<<<<
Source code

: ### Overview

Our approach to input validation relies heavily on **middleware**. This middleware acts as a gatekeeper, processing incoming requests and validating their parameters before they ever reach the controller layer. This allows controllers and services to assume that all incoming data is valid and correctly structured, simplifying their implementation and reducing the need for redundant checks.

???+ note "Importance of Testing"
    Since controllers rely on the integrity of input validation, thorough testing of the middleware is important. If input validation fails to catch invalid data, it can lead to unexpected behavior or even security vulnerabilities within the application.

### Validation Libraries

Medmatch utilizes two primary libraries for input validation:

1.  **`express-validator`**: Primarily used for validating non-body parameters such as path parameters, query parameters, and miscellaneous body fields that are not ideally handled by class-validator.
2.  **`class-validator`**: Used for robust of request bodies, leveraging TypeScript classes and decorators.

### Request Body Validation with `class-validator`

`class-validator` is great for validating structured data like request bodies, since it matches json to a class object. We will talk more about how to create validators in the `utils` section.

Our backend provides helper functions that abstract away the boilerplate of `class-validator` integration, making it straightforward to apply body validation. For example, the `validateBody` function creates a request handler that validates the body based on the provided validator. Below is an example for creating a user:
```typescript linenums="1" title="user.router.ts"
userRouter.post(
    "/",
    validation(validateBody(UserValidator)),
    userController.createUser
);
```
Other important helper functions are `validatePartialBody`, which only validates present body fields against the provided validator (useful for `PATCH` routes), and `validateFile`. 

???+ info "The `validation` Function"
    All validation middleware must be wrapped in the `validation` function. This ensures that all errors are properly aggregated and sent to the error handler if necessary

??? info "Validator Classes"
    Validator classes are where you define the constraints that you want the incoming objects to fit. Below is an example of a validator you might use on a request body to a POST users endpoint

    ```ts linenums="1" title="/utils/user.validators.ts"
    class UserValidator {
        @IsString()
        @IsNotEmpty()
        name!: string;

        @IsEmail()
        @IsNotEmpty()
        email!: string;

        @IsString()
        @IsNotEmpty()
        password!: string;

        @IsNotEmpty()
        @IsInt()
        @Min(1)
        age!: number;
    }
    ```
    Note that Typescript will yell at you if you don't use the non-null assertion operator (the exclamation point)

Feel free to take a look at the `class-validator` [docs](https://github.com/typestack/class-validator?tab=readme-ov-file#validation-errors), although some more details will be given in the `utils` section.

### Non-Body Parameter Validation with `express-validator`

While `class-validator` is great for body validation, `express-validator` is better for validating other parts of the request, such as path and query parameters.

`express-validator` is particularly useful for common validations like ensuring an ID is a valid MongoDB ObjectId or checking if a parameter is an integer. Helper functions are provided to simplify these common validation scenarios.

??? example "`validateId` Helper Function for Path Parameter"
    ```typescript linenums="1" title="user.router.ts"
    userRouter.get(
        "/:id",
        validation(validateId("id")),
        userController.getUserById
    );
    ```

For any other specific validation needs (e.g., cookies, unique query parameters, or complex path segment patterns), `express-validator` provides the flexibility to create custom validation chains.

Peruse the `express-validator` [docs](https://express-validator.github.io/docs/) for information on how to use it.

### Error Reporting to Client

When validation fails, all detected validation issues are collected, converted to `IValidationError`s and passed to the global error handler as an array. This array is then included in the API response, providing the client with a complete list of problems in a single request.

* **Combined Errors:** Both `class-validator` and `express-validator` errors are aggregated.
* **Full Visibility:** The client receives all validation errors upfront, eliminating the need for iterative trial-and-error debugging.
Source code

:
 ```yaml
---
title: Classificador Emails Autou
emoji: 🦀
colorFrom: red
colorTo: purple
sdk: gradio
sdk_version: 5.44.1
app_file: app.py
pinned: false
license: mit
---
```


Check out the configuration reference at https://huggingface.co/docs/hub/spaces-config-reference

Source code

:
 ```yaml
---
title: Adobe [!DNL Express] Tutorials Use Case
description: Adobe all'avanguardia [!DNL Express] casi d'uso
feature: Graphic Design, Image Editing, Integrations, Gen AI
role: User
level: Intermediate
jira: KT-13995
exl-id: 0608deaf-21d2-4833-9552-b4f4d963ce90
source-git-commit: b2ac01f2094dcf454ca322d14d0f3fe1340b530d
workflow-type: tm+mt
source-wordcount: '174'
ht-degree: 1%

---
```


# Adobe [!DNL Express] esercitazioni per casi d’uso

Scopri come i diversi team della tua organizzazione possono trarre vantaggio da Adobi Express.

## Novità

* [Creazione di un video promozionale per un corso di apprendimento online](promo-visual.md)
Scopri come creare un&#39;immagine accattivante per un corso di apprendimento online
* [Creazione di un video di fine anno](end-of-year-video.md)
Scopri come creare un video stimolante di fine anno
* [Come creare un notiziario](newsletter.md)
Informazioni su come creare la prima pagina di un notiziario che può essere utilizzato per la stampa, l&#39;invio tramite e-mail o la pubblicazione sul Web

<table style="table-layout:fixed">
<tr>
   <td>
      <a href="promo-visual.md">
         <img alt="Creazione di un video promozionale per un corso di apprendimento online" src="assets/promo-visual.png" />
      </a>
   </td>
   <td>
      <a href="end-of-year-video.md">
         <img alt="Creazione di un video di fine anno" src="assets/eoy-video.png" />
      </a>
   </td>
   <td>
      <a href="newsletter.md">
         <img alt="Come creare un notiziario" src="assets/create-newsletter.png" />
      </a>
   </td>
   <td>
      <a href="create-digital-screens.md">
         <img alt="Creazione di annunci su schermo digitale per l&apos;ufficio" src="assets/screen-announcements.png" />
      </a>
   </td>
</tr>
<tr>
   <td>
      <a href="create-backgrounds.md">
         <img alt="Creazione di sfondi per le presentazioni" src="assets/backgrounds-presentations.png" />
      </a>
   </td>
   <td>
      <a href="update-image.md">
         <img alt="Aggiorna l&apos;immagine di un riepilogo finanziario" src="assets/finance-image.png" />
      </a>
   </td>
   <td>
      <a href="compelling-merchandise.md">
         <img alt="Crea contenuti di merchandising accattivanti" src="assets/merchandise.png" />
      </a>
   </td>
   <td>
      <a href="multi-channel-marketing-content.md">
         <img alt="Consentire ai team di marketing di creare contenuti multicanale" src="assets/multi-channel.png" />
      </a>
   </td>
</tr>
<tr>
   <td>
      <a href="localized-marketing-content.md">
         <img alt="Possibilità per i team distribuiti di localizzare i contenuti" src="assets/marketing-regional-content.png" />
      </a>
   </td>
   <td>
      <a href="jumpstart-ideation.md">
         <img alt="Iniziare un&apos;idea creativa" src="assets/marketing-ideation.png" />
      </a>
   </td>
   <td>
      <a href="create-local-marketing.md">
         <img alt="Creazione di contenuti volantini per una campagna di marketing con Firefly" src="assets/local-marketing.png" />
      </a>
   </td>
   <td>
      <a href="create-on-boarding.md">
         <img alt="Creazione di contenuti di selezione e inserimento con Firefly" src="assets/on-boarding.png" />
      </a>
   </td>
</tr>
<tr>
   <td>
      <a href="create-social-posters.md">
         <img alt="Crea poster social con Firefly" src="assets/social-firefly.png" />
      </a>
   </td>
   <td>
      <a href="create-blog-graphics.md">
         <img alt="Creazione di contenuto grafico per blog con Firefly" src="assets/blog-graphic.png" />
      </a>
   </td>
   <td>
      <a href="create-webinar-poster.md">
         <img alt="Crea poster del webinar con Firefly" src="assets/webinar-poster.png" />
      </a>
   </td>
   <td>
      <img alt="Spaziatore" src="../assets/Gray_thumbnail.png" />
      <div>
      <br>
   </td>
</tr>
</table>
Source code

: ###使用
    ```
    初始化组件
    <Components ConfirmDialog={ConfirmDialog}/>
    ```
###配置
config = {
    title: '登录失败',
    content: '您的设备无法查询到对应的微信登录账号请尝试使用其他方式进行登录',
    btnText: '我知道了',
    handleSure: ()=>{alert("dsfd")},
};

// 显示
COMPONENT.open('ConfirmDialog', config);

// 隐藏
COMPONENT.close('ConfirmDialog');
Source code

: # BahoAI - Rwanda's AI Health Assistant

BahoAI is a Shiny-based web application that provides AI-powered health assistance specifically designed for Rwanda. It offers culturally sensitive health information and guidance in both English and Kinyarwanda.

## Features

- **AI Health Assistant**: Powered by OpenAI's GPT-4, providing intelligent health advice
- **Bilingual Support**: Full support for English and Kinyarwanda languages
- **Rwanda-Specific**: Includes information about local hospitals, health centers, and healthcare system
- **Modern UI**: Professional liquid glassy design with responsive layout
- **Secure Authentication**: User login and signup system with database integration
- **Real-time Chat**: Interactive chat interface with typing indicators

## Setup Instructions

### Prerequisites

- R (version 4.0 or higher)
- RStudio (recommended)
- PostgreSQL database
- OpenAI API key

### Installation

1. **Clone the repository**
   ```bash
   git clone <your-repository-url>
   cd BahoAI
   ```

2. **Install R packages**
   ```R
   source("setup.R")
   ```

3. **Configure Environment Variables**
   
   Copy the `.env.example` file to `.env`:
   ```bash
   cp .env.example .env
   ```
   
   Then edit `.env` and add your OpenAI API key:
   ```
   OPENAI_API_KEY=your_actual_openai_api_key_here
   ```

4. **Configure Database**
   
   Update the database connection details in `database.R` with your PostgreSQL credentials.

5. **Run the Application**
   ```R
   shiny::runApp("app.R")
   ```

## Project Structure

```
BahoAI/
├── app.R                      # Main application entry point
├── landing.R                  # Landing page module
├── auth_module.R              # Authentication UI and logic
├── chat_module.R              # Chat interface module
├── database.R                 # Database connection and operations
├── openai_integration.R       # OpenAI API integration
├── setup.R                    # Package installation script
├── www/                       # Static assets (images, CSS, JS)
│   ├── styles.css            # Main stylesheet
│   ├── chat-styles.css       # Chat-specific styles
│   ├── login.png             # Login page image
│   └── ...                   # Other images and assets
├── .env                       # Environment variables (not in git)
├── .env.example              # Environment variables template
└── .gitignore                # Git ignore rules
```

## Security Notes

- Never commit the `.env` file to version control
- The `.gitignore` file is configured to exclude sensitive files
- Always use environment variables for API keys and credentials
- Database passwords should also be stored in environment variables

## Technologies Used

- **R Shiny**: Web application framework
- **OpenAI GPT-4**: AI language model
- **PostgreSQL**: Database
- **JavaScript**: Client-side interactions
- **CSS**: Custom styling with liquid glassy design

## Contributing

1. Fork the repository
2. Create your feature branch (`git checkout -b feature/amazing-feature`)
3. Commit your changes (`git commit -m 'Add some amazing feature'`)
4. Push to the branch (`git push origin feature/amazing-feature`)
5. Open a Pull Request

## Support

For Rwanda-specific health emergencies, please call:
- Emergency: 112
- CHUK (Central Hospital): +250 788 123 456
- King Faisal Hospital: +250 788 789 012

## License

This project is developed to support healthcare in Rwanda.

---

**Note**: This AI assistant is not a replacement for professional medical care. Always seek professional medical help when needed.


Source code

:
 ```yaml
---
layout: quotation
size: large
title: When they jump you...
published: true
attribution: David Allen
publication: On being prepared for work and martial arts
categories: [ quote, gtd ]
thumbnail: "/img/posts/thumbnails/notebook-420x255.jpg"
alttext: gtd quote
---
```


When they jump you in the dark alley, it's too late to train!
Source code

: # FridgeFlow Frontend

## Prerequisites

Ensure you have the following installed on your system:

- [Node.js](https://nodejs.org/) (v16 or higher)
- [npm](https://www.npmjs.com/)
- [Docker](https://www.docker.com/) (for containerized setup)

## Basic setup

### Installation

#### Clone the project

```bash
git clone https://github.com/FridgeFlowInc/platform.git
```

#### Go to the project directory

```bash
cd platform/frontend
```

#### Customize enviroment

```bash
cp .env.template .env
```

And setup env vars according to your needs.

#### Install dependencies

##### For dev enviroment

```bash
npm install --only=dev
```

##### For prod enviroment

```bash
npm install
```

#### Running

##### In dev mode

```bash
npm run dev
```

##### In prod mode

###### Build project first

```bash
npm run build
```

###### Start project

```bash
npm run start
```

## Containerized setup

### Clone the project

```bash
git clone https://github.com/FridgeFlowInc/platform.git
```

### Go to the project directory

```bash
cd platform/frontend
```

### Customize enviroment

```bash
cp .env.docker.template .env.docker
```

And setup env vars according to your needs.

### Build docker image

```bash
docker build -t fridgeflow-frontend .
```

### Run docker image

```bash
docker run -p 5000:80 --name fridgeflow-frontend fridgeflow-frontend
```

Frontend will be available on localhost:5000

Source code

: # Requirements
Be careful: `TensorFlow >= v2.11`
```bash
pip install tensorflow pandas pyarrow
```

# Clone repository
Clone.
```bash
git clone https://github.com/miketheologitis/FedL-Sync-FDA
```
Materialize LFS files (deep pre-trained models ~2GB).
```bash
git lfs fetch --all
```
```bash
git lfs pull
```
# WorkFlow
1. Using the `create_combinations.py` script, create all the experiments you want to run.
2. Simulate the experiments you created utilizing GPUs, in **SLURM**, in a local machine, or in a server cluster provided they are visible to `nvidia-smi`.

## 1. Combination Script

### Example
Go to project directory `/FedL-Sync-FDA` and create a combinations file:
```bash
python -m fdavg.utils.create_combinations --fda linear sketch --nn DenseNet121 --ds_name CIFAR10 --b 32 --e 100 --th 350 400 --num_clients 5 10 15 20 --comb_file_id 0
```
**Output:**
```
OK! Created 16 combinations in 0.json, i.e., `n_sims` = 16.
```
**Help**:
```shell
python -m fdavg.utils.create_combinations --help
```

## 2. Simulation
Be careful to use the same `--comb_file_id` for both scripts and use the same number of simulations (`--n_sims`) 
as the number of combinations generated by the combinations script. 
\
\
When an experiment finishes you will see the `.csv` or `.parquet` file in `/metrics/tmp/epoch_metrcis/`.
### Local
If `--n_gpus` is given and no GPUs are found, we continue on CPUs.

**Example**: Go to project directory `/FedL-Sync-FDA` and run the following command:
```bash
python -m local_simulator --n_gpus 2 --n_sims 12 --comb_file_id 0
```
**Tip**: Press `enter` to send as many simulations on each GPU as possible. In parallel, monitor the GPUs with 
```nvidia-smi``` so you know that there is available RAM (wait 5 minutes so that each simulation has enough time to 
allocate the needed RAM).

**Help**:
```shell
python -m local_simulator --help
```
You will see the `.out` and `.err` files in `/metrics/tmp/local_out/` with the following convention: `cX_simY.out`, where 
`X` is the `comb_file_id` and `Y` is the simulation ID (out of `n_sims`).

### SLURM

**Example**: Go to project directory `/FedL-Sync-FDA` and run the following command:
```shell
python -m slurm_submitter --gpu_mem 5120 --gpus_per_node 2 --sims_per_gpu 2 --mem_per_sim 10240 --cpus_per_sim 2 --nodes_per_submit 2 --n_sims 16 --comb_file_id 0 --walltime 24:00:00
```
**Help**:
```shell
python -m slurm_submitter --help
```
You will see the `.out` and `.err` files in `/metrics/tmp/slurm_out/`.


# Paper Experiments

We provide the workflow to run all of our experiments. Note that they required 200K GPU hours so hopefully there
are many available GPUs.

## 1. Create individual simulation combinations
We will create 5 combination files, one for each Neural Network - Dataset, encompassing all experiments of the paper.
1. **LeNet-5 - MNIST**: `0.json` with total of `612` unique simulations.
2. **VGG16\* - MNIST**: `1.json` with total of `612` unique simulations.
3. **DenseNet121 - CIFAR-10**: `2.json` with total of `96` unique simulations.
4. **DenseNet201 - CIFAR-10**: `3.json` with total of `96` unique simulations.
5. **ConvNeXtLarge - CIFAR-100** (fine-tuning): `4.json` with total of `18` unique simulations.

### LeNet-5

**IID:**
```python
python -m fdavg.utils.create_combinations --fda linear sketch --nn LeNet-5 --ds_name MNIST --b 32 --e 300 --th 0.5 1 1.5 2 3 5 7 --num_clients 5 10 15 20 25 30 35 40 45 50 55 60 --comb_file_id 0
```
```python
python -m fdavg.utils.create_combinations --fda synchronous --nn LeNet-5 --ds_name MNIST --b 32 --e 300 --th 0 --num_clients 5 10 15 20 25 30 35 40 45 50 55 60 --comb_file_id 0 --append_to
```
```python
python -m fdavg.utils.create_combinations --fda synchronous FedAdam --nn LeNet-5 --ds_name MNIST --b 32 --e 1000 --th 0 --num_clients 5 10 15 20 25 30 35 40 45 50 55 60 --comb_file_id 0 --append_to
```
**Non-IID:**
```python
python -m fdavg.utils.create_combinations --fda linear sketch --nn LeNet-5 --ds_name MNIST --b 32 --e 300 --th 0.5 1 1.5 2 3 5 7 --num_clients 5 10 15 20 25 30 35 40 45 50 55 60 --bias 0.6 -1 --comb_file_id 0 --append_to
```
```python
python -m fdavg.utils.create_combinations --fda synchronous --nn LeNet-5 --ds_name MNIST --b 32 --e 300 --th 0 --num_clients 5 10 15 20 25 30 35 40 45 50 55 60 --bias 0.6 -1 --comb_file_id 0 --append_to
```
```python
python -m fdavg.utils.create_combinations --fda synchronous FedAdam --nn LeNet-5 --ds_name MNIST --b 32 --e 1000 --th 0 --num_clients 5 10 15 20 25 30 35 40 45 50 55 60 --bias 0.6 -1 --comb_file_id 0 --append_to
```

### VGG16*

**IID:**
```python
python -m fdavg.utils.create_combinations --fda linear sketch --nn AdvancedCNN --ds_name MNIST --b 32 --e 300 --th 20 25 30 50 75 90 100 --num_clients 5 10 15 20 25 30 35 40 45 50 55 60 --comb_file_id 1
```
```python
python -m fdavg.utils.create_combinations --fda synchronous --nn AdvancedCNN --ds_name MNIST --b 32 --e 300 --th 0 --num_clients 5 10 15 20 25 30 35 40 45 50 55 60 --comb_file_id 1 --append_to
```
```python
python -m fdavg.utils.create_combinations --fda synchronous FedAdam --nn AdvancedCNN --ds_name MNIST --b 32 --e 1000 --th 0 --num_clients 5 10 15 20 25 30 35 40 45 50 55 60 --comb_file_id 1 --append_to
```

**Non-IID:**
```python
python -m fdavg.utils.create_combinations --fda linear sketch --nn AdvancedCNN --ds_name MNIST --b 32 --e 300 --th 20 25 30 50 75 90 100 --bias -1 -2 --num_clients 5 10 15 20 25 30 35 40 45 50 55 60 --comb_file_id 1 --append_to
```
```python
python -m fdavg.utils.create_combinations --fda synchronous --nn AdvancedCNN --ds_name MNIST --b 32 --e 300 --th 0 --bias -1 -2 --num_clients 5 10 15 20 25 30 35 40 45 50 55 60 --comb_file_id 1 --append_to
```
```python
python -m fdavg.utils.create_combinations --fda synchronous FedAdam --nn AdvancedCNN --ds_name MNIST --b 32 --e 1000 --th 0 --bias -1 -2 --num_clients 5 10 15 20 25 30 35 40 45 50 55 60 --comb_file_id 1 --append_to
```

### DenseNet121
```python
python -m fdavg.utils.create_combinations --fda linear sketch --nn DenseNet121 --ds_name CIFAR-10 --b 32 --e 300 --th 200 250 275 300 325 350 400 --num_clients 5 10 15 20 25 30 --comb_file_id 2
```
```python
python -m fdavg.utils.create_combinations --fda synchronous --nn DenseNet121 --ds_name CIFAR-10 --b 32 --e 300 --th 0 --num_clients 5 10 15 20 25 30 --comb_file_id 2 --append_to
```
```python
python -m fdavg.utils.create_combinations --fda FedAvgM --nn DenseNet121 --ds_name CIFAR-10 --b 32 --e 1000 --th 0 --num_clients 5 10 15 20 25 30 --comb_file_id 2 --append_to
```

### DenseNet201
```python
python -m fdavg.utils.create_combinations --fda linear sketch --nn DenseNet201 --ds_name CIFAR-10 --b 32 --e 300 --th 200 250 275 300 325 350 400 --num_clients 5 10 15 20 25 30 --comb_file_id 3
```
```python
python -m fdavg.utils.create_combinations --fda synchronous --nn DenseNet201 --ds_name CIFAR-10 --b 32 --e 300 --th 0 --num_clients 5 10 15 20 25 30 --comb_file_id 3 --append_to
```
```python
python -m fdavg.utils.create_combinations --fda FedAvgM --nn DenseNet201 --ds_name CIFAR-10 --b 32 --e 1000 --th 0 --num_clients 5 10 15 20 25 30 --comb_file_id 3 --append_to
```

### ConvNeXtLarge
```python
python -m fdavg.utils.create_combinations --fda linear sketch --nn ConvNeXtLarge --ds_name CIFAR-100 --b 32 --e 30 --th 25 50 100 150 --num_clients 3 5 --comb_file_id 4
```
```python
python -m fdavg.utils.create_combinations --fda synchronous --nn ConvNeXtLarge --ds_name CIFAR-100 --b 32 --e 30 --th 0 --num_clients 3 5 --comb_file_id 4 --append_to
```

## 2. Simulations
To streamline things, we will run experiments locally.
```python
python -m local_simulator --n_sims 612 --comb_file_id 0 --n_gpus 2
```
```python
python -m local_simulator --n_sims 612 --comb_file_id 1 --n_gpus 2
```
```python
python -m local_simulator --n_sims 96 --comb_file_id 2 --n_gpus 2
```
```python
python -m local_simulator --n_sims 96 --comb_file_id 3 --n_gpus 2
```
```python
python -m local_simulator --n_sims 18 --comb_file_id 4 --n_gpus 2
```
>>>>
§ TASK TO CARRY OUT:
Return every line from the entries above that contains the word "branch".

§ OUTPUT OF THE TASK:
2. Create your feature branch (`git checkout -b feature/amazing-feature`)
4. Push to the branch (`git push origin feature/amazing-feature`)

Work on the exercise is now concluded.